Collected data
BEGIN

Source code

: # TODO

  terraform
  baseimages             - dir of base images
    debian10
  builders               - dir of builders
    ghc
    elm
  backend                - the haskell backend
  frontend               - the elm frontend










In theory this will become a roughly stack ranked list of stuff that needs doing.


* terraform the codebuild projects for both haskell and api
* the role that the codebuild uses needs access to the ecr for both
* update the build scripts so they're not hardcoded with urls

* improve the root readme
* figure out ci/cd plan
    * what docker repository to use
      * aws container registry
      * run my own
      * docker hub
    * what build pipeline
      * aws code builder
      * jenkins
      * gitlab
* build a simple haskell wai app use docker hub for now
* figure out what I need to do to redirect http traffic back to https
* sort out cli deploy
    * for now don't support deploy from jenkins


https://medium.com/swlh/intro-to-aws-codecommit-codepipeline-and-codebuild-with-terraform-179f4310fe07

END

All of the data above needs to be given again exactly.

Source code

: # TODO

  terraform
  baseimages             - dir of base images
    debian10
  builders               - dir of builders
    ghc
    elm
  backend                - the haskell backend
  frontend               - the elm frontend










In theory this will become a roughly stack ranked list of stuff that needs doing.


* terraform the codebuild projects for both haskell and api
* the role that the codebuild uses needs access to the ecr for both
* update the build scripts so they're not hardcoded with urls

* improve the root readme
* figure out ci/cd plan
    * what docker repository to use
      * aws container registry
      * run my own
      * docker hub
    * what build pipeline
      * aws code builder
      * jenkins
      * gitlab
* build a simple haskell wai app use docker hub for now
* figure out what I need to do to redirect http traffic back to https
* sort out cli deploy
    * for now don't support deploy from jenkins


https://medium.com/swlh/intro-to-aws-codecommit-codepipeline-and-codebuild-with-terraform-179f4310fe07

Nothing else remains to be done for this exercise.